Kolkata-based Novel Techsciences is identifying phytochemicals from the more than 3,000 medicinal plans and anti-viral plant extracts in India that might act as natural drugs against COVID-19. It also plans to isolate plant-derived compounds that could help tackle multi-drug resistance that arises as the coronavirus mutates, with the goal of developing a comprehensive prophylactic treatment regime.
Meanwhile, in London, Y Combinator-backed PostEr is overseeing on the Moonshot Project, whose aim is to produce inhibitors based on over 60 fragment hits (i.e., molecules validated to bind to a target protein, making them a chemical starting point for drug discovery) isolated in experiments to determine the molecular structure of COVID-19. By running machine learning algorithms in the background to triage suggestions and generate synthesis plans, PostEra has identified around 21 highly effective volunteer-submitted molecular designs, which will be synthesized by chemical company Enamine. Within months, it will be tested in animals.
If successful, PostEra’s would be one of the first drugs developed in an open-source fashion. “[Machine learning] can reduce the time to determine optimal ways to make these compounds from weeks to days,” the company said in a statement. “[We believe] the worldwide scientific community [can suggest] drug candidates that might bind to, and neutralize, [COVID-19].”
Another private sector project is led by London-based AI startup Kuano. This team’s intention is to gain insights from diseases that are similar to COVID-19 — mainly other coronaviruses — to design a drug that could defeat COVID-19, with a genetic algorithm that searches the chemical space surrounding existing antiviral drugs and a deep learning-based classification model built on existing binding data. The company’s combining those tools with docking and molecular dynamics simulations to enhance the results and yield machine learning models that can be used to score molecular designs for synthesis as antiviral compounds.
As for AI and drug development startup Innoplexus, it’s also working with the Consortium’s supercomputers to accelerate the discovery of molecules that could lead to a drug to combat COVID-19. It expects to run permutations on five promising candidates — specifically, candidates that are non-toxic, can be manufactured, and have a high potency.

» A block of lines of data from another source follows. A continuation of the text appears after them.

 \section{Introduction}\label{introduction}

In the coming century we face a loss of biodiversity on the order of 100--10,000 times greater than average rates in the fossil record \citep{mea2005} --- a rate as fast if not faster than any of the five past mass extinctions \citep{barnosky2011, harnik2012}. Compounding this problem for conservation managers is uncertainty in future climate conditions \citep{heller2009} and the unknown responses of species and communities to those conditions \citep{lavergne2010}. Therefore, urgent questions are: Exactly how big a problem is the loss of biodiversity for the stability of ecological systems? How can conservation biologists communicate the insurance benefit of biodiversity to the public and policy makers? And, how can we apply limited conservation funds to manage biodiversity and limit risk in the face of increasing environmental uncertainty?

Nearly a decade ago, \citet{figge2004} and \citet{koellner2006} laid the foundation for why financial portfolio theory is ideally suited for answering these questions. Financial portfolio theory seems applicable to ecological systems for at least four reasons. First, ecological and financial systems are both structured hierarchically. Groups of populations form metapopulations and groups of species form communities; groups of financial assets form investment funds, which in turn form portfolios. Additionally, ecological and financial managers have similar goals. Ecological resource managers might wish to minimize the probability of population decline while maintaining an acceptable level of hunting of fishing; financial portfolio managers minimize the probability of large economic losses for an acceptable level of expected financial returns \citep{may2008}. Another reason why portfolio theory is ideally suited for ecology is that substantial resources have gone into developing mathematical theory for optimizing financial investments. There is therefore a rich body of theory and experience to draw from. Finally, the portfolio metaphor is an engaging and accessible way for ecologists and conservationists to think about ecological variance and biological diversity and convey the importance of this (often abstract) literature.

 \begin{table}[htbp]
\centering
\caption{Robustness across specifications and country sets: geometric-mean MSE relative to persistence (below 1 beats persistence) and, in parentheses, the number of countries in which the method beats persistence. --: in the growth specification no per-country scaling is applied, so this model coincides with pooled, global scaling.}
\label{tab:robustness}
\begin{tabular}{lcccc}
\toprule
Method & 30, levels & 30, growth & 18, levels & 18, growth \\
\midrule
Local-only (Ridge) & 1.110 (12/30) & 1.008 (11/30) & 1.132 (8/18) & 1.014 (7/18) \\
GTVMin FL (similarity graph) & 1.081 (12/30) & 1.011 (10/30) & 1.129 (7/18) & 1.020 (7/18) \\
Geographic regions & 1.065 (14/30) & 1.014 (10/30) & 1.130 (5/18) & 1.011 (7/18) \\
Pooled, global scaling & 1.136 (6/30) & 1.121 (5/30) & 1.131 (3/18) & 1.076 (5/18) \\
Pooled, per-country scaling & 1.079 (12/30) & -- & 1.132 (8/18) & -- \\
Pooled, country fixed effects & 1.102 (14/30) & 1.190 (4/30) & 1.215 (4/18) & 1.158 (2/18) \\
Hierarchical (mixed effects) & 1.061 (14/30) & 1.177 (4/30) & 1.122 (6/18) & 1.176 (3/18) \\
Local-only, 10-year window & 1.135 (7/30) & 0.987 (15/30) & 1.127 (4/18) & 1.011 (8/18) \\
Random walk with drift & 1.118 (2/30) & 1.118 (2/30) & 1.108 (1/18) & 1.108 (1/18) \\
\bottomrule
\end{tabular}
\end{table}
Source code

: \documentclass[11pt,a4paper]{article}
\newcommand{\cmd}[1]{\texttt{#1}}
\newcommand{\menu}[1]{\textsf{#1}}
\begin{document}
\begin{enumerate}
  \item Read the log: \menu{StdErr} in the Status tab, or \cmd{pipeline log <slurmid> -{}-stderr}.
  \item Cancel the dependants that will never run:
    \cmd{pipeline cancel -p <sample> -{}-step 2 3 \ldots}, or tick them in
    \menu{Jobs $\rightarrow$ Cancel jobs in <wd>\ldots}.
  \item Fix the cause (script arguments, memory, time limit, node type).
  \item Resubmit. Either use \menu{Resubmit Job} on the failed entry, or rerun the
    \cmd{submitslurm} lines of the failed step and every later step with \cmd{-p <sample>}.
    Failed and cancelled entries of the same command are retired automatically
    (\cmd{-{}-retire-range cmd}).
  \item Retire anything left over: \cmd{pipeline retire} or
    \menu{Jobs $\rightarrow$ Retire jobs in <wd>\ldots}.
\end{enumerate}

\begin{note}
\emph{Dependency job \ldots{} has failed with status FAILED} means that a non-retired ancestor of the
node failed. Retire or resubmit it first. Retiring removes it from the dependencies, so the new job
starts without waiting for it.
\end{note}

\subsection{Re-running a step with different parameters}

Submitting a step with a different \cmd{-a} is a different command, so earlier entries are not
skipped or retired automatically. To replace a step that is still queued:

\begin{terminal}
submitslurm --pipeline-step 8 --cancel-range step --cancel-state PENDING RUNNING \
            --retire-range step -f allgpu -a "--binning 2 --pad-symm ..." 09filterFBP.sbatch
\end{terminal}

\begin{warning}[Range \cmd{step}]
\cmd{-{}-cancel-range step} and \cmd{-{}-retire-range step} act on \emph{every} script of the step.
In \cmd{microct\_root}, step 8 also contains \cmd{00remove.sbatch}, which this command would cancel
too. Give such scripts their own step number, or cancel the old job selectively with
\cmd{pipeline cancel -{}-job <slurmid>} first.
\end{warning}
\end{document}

Despite the fact that much of the work remains in the early stages, momentum around the Consortium appears to be accelerating.
Last month, IBM announced that the UK Research and Innovation (UKRI) and Swiss National Supercomputer Center (CSCS) will join the Consortium, making available machines including the University of Edinburgh’s ARCHER; the Science and Technology Facilities Council’s DIRAC; the Biotechnology and Biological Sciences Research Council’s Earlham Institute; and Piz Daint, the sixth-ranked supercomputer in the world according to the Top 500. The new additions brought the total available petaflops up to 483; as of mid-March is was 300, and in May it hit 437.
“The COVID-19 HPC Consortium … is the largest public-private computing partnership ever created. What started as a series of phone calls […] five days later, more than two dozen partners came on board, many who are typically rivals,” said IBM’s Turek. “Without any large contracts or anything of the kind, this group [is coming] together in a way to both share resources and manage a process of expediting the scientific proposals that came into the consortia and match it to the best resources.”